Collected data

....

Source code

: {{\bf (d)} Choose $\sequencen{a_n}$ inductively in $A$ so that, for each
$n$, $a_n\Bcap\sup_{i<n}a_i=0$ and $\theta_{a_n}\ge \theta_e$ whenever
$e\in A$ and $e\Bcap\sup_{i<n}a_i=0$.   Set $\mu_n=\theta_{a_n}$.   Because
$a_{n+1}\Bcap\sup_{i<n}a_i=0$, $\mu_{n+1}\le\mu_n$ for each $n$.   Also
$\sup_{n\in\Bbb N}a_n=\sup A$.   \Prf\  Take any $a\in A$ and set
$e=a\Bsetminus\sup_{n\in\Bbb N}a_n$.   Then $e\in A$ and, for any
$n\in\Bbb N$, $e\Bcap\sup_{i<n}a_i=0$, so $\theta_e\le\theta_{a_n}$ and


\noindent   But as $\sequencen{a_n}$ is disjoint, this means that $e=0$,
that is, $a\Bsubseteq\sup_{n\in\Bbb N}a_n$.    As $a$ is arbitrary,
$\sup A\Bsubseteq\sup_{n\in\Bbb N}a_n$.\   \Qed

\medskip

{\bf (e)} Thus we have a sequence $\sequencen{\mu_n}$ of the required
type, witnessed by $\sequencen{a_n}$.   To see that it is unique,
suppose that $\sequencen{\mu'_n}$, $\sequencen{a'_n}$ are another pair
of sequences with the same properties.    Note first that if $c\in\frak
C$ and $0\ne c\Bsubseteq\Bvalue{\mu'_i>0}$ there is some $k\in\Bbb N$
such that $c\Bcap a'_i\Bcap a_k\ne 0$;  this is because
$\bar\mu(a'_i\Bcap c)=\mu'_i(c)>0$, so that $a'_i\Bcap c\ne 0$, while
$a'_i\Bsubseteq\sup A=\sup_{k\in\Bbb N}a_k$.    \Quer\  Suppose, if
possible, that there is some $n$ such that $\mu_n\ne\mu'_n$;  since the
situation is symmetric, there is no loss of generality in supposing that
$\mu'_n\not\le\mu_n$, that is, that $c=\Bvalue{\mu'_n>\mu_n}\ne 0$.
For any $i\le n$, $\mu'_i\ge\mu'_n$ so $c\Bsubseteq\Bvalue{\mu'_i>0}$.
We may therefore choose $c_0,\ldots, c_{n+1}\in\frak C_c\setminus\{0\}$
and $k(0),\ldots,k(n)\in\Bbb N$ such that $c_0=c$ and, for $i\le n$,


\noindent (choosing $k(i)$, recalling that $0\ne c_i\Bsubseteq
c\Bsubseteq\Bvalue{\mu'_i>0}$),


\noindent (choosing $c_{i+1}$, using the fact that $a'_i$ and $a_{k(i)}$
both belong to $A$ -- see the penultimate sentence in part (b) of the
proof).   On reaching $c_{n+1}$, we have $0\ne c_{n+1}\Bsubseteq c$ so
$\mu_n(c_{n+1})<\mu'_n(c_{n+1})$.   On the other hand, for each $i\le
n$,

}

....

**EXERCISE OBJECTIVE**
For each line in the entries that holds "this", return that line.

**EXERCISE SOLUTION**
\noindent   But as $\sequencen{a_n}$ is disjoint, this means that $e=0$,
such that $c\Bcap a'_i\Bcap a_k\ne 0$;  this is because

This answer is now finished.